I had lengthy phone conversations with my son in Chicago, and with an old friend. Then I ate takeout broccolini-pancetta risotto, sipped some cava and watched Broadcast News.
If a time traveler from 2017 went back 30 years and watched that movie (it came out in 1987) they would be perplexed, to say the least. So many elements would never be in a movie today!
-- Handsome William Hurt goes after frumpy Holly Hunter because he thinks she's smart and professionally talented.
-- William Hurt's first solo news report is an expose about date rape (!). It is played like a major feature story, including a long interview with a victim, as if revealing for the first time that such a thing exists. The women in the newsroom watch the TV report with surprise, as if they didn't know it existed, either. Wiliam Hurt's career gets a big boost from the accomplishment.

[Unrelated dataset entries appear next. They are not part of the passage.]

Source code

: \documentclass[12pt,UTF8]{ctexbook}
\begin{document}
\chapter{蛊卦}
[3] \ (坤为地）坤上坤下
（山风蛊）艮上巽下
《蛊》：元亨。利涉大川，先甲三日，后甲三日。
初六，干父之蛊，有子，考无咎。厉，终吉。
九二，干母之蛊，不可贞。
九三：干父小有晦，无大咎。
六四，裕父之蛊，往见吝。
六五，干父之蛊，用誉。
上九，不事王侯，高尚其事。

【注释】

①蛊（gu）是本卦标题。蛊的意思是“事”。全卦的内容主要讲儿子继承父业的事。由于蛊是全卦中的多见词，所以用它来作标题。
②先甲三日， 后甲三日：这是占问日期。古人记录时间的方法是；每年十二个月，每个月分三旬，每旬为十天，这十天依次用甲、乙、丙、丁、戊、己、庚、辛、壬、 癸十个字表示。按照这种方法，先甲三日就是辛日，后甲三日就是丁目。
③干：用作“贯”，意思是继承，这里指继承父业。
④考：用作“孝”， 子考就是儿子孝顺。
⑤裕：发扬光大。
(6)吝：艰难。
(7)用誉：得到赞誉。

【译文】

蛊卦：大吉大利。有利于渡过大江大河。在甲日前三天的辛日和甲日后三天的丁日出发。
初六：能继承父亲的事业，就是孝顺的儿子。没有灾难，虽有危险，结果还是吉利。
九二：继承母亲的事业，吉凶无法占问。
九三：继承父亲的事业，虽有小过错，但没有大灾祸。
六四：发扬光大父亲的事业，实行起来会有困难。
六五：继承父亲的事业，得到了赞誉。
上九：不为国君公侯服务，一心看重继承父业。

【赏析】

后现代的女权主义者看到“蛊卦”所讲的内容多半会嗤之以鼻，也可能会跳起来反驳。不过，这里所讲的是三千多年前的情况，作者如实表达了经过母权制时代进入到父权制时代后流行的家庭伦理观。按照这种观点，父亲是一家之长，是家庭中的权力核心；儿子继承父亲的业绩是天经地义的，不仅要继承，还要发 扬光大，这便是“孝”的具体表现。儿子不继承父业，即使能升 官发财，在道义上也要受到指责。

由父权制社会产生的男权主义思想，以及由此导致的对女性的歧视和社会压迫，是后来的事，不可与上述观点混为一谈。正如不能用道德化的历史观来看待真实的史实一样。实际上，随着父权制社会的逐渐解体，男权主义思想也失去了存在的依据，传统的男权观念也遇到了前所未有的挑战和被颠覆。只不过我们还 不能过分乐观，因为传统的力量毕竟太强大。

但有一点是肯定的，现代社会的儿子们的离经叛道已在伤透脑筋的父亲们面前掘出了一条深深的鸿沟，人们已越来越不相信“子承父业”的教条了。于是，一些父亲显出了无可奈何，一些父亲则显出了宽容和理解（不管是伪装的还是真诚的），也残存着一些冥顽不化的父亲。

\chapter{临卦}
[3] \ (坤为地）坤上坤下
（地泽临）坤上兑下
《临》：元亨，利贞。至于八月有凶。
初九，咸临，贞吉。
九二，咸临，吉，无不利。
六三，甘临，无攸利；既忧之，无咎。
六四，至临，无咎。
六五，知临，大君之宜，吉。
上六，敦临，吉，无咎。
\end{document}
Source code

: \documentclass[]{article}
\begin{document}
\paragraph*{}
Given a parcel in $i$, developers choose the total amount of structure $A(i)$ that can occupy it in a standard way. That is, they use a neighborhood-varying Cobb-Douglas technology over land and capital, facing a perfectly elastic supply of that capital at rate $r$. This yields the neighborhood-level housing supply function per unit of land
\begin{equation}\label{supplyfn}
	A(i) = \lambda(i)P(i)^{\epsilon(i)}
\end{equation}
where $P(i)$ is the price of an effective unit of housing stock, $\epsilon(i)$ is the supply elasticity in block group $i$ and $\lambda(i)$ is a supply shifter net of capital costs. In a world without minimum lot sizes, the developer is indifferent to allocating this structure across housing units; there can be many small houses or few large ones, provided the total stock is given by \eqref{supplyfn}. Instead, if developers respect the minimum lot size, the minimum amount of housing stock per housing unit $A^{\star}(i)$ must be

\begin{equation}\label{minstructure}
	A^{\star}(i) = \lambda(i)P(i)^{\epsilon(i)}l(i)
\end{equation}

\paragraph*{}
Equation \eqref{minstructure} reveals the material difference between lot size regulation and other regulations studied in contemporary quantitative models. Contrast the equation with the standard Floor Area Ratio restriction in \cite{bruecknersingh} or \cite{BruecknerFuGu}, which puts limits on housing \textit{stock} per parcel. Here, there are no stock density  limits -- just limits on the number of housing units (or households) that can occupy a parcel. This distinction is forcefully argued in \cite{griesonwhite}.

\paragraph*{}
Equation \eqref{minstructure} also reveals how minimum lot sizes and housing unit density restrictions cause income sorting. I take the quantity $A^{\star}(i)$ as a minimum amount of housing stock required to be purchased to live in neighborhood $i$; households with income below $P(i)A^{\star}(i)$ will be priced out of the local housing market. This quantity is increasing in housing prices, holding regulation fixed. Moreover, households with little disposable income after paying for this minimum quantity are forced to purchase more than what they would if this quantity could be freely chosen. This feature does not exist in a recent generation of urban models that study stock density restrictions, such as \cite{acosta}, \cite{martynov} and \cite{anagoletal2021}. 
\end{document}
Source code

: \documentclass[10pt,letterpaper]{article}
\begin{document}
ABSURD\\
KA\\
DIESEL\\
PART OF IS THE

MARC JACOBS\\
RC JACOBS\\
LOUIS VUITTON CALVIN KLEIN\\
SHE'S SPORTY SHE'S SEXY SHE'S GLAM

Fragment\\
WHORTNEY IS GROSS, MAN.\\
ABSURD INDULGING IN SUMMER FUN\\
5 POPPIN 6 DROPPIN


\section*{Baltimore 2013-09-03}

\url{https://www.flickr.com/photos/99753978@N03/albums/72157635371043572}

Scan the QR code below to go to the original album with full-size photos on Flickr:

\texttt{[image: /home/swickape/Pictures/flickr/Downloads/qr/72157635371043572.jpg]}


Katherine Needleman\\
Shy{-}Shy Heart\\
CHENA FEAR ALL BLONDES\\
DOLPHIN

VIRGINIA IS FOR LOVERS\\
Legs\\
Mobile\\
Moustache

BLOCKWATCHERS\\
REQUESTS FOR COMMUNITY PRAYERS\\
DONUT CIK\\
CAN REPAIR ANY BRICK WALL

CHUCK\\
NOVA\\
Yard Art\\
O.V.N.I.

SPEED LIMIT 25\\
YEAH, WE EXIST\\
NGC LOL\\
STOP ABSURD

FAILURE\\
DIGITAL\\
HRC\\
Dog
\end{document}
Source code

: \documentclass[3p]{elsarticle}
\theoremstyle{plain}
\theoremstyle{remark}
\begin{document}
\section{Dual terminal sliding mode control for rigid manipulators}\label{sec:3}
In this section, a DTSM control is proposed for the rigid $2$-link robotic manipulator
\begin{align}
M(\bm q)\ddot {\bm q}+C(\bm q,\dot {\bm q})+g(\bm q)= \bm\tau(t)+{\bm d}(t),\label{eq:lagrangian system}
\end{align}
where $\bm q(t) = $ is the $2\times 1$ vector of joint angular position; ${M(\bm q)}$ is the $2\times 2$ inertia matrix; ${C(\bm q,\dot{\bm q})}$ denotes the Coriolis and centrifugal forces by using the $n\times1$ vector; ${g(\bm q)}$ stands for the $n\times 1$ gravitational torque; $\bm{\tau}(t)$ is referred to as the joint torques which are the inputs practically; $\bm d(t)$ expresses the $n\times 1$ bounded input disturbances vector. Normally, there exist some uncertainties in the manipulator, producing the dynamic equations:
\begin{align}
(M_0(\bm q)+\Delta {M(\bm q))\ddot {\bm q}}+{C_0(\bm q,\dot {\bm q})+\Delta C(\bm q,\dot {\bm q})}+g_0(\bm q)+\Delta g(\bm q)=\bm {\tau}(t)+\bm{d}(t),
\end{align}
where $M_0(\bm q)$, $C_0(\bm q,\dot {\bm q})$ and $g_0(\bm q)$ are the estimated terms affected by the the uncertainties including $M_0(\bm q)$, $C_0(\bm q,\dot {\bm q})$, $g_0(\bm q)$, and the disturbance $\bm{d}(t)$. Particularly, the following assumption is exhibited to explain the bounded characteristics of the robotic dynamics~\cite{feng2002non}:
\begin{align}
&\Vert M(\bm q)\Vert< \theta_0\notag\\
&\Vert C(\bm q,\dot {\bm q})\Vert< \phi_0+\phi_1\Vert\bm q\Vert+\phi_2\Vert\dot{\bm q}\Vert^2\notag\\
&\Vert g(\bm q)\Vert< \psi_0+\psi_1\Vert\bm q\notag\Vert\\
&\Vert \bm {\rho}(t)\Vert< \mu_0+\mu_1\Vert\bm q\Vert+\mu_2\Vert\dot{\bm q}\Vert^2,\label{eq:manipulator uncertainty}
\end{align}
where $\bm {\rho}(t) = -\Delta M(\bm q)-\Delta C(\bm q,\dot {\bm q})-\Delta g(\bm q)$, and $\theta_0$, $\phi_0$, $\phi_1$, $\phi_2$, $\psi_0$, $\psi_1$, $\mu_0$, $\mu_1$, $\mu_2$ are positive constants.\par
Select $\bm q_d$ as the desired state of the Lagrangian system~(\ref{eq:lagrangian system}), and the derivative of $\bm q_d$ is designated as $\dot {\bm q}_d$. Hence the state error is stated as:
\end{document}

-- The other reason the date-rape story is significant is because at one point the camera turns to William Hurt who, as he listens to the crying victim, is shedding a tiny tear which, even in 1987, I thought was gross and stupid and nobody would do that. But even Holly Hunter, admitting it's a little over the top, grudgingly allows that it works.
-- William Hurt relentlessly pursues Holly Hunter romantically, but always charmingly, never in a way that's pushy or out of bounds. He doesn't text her a photo of his penis.
-- That tear [SPOILER ALERT if you've never seen this 30-year-old movie but want to someday, you might want to skip the next one] leads Holly Hunter to break up with William Hurt in the airport, just as they were about to leave for a romantic tropical getaway. The reason she does that is that she has discovered the tear was faked (she watches the footage from the interview and sees William stop in the middle to summon a tear). So yeah, that is a definite news no-no.
But what is the visitor from 2017 to make of a world where the worst example of fake news they can come up with is a man falsely shedding a tear while doing a story about date rape!
And I can't even think of a movie where the lead actress is frumpy and not especially beautiful and that's not the whole point of the movie (how will she ever get a man??) but gets involved in a romantic relationship anyway.
I mean, Frances McDormand is frumpy and not-beautiful in Three Billboards Outside Ebbing, Mo, which I saw earlier in the week, but there's no romance involved.